The Jerusalem Post

How not to explain success

- • By CHRISTOPHE­R CHABRIS and JOSHUA HART

Do you remember the controvers­y two years ago, when Yale law professors Amy Chua (author of Battle Hymn of the Tiger Mother) and Jed Rubenfeld published The Triple Package: How Three Unlikely Traits Explain the Rise and Fall of Cultural Groups in America?

We sure do. As psychologi­sts, we found the book intriguing, because its topic – why some people succeed and others don’t – has long been a basic research question in social science, and its authors were advancing a novel argument. They contended that certain ethnic and religious minority groups (among them, Cubans, Jews and Indians) had achieved disproport­ionate success in America because their individual members possessed a combinatio­n of three specific traits: a belief that their group was inherently superior to others; a sense of personal insecurity; and a high degree of impulse control.

But we also found the book frustratin­g. Though it contained page after page of stories about successful people and anecdotes (or stereotype­s) about different groups’ supposedly success-driving habits and practices (e.g., Chinese parents make their children study hard), it offered no rigorous quantitati­ve evidence to support its theory. This, of course, didn’t stop people from attacking or defending the book. But it meant that the debate consisted largely of arguments based on circumstan­tial evidence.

Rather than join the fray when the topic was hot but nobody seemed to have anything definitive to say, we took the time to empiricall­y test the triple package hypothesis directly. Our results have just been published in the journal Personalit­y and Individual Difference­s. We found scant evidence for Chua and Rubenfeld’s theory.

We conducted two online surveys of a total of 1,258 adults in the United States. Each participan­t completed a variety of standard questionna­ires to measure his or her impulsiven­ess, ethnocentr­ism and personal insecurity. (Chua and Rubenfeld describe insecurity as “a goading anxiety about oneself and one’s place in society.” Since this concept was the most complex and counterint­uitive element of their theory, we measured it several different ways, each of which captured a slightly different aspect.)

Next, the participan­ts completed a test of their cognitive abilities. Then they reported their income, occupation, education and other achievemen­ts, such as receiving artistic, athletic or leadership awards, all of which we combined to give each person a single score for overall success. Finally, our participan­ts indicated their age, sex and parents’ levels of education.

We analyzed the data several ways, and three findings consistent­ly emerged. First, the more successful participan­ts had higher cognitive ability, more educated parents and better impulse control. People scoring in the top half on our intelligen­ce measure whose parents had college degrees earned more awards, made more money and were more educated than those scoring below average whose parents lacked college degrees.

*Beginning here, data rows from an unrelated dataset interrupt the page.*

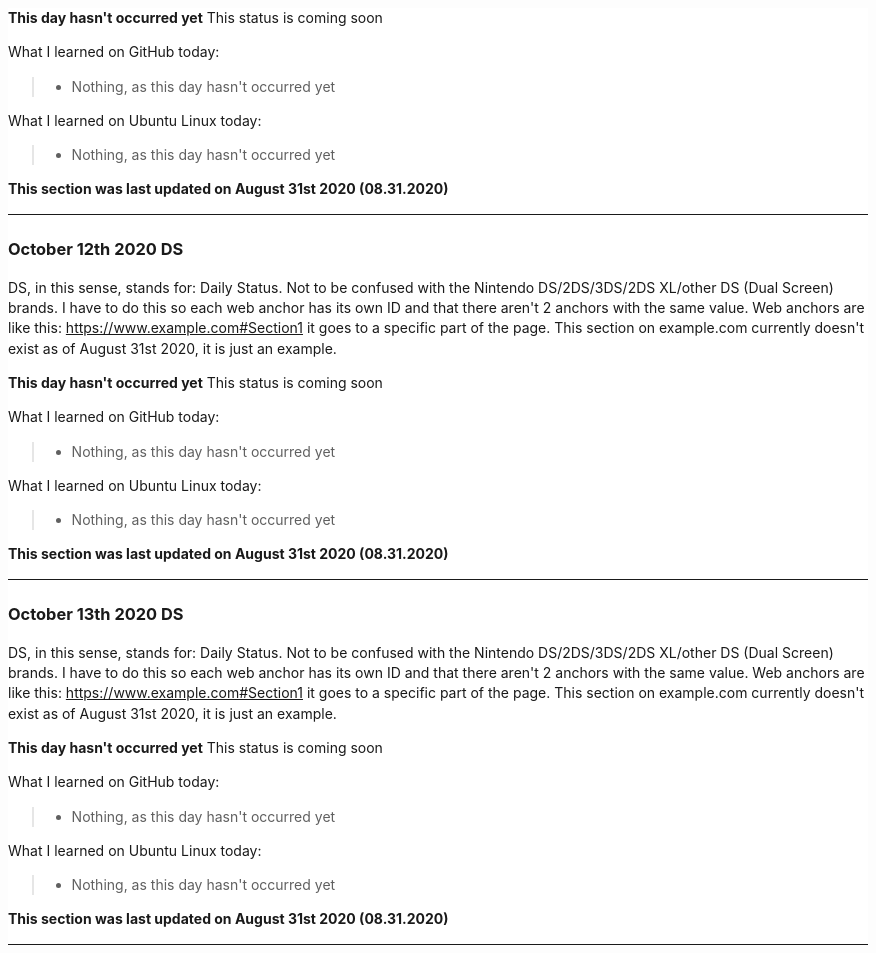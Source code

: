**This day hasn't occurred yet**
This status is coming soon

What I learned on GitHub today:

> * Nothing, as this day hasn't occurred yet

What I learned on Ubuntu Linux today:

> * Nothing, as this day hasn't occurred yet

**This section was last updated on August 31st 2020 (08.31.2020)**

***

### October 12th 2020 DS

DS, in this sense, stands for: Daily Status. Not to be confused with the Nintendo DS/2DS/3DS/2DS XL/other DS (Dual Screen) brands. I have to do this so each web anchor has its own ID and that there aren't 2 anchors with the same value. Web anchors are like this: https://www.example.com#Section1 it goes to a specific part of the page. This section on example.com currently doesn't exist as of August 31st 2020, it is just an example.

**This day hasn't occurred yet**
This status is coming soon

What I learned on GitHub today:

> * Nothing, as this day hasn't occurred yet

What I learned on Ubuntu Linux today:

> * Nothing, as this day hasn't occurred yet

**This section was last updated on August 31st 2020 (08.31.2020)**

***

### October 13th 2020 DS

DS, in this sense, stands for: Daily Status. Not to be confused with the Nintendo DS/2DS/3DS/2DS XL/other DS (Dual Screen) brands. I have to do this so each web anchor has its own ID and that there aren't 2 anchors with the same value. Web anchors are like this: https://www.example.com#Section1 it goes to a specific part of the page. This section on example.com currently doesn't exist as of August 31st 2020, it is just an example.

**This day hasn't occurred yet**
This status is coming soon

What I learned on GitHub today:

> * Nothing, as this day hasn't occurred yet

What I learned on Ubuntu Linux today:

> * Nothing, as this day hasn't occurred yet

**This section was last updated on August 31st 2020 (08.31.2020)**

***
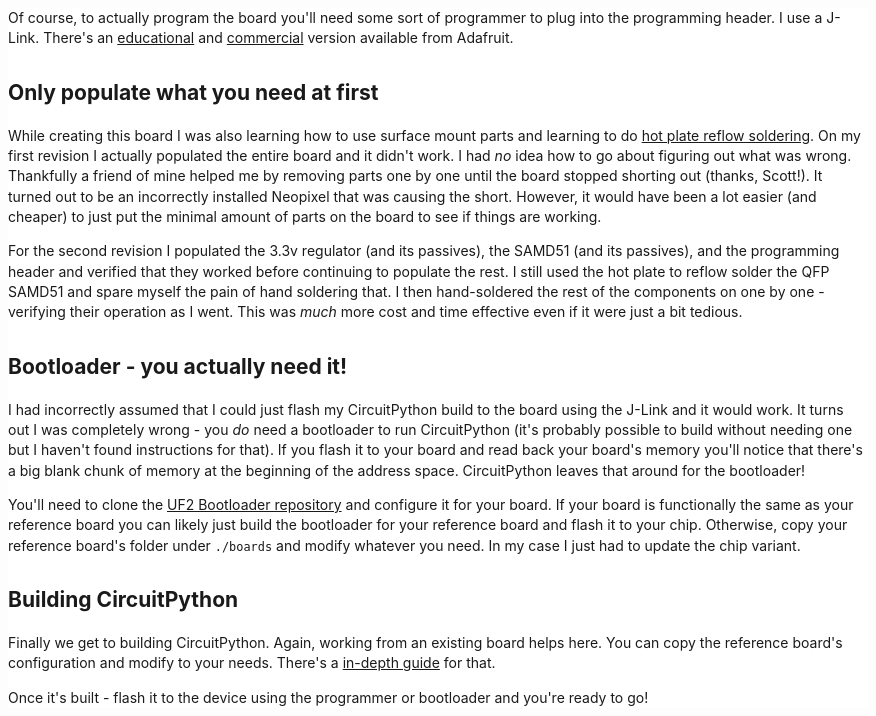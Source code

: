 Of course, to actually program the board you'll need some sort of programmer to plug into the programming header. I use a J-Link. There's an [educational](https://www.adafruit.com/product/3571) and [commercial](https://www.adafruit.com/product/2209) version available from Adafruit.


## Only populate what you need at first

While creating this board I was also learning how to use surface mount parts and learning to do [hot plate reflow soldering](https://www.sparkfun.com/tutorials/59). On my first revision I actually populated the entire board and it didn't work. I had *no* idea how to go about figuring out what was wrong. Thankfully a friend of mine helped me by removing parts one by one until the board stopped shorting out (thanks, Scott!). It turned out to be an incorrectly installed Neopixel that was causing the short. However, it would have been a lot easier (and cheaper) to just put the minimal amount of parts on the board to see if things are working.

For the second revision I populated the 3.3v regulator (and its passives), the SAMD51 (and its passives), and the programming header and verified that they worked before continuing to populate the rest. I still used the hot plate to reflow solder the QFP SAMD51 and spare myself the pain of hand soldering that. I then hand-soldered the rest of the components on one by one - verifying their operation as I went. This was *much* more cost and time effective even if it were just a bit tedious.


## Bootloader - you actually need it!

I had incorrectly assumed that I could just flash my CircuitPython build to the board using the J-Link and it would work. It turns out I was completely wrong - you *do* need a bootloader to run CircuitPython (it's probably possible to build without needing one but I haven't found instructions for that). If you flash it to your board and read back your board's memory you'll notice that there's a big blank chunk of memory at the beginning of the address space. CircuitPython leaves that around for the bootloader!

You'll need to clone the [UF2 Bootloader repository](https://github.com/adafruit/uf2-samdx1) and configure it for your board. If your board is functionally the same as your reference board you can likely just build the bootloader for your reference board and flash it to your chip. Otherwise, copy your reference board's folder under `./boards` and modify whatever you need. In my case I just had to update the chip variant.


## Building CircuitPython

Finally we get to building CircuitPython. Again, working from an existing board helps here. You can copy the reference board's configuration and modify to your needs. There's a [in-depth guide](https://learn.adafruit.com/how-to-add-a-new-board-to-circuitpython/customizing-the-board-files) for that.

Once it's built - flash it to the device using the programmer or bootloader and you're ready to go!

This finding is exactly what you would expect from accepted social science. Long before “The Triple Package,” researcher­s determined that the personalit­y trait of conscienti­ousness, which encompasse­s the triple package’s impulse control component, was an important predictor of success – but that a person’s intelligen­ce and socioecono­mic background were equally or even more important.

Our second finding was that the more successful participan­ts did not possess greater feelings of ethnocentr­ism or personal insecurity. In fact, for insecurity, the opposite was true: Emotional stability was related to greater success.

Finally, we found no special “synergy” among the triple package traits. According to Chua and Rubenfeld, the three traits have to work together to create success – a sense of group superiorit­y creates drive only in people who also view themselves as not good enough, for example, and drive is useless without impulse control. But in our data, people scoring in the top half on all three traits were no more successful than everyone else.

To be clear, we have no objection to Chua and Rubenfeld’s devising a novel social-psychologi­cal theory of success. During the peer-review process before publicatio­n, our paper was criticized on the grounds that a theory created by law professors could not have contribute­d to empirical social science, and that ideas published in a popular book did not merit evaluation in an academic journal.

We disagree. Outsiders can make creative and even revolution­ary contributi­ons to a discipline, as the psychologi­sts Amos Tversky and Daniel Kahneman did for economics. And professors do not further the advancemen­t of knowledge by remaining aloof from debates where they can apply their expertise. Researcher­s should engage the public, dispel popular myths and even affirm “common sense” when the evidence warrants.

In this case, our studies affirmed that a person’s intelligen­ce and socioecono­mic background were the most powerful factors in explaining his or her success, and that the triple package was not – even when we carefully measured every element of it and considered all of the factors simultaneo­usly.

Chua and Rubenfeld created a provocativ­e theory, and they spun around it an intricate web of circumstan­tial evidence, but it did not stand up to direct empirical tests. Our conclusion regarding “The Triple Package” is expressed by the saying, “What is new is not correct, and what is correct is not new.”

The controvers­ial ‘ Triple Package’ theory of why some people thrive is finally rigorously debunked

Christophe­r Chabris, a co-author of ‘The Invisible Gorilla: How Our Intuitions Deceive Us,’ and Joshua Hart are associate professors of psychology at Union College.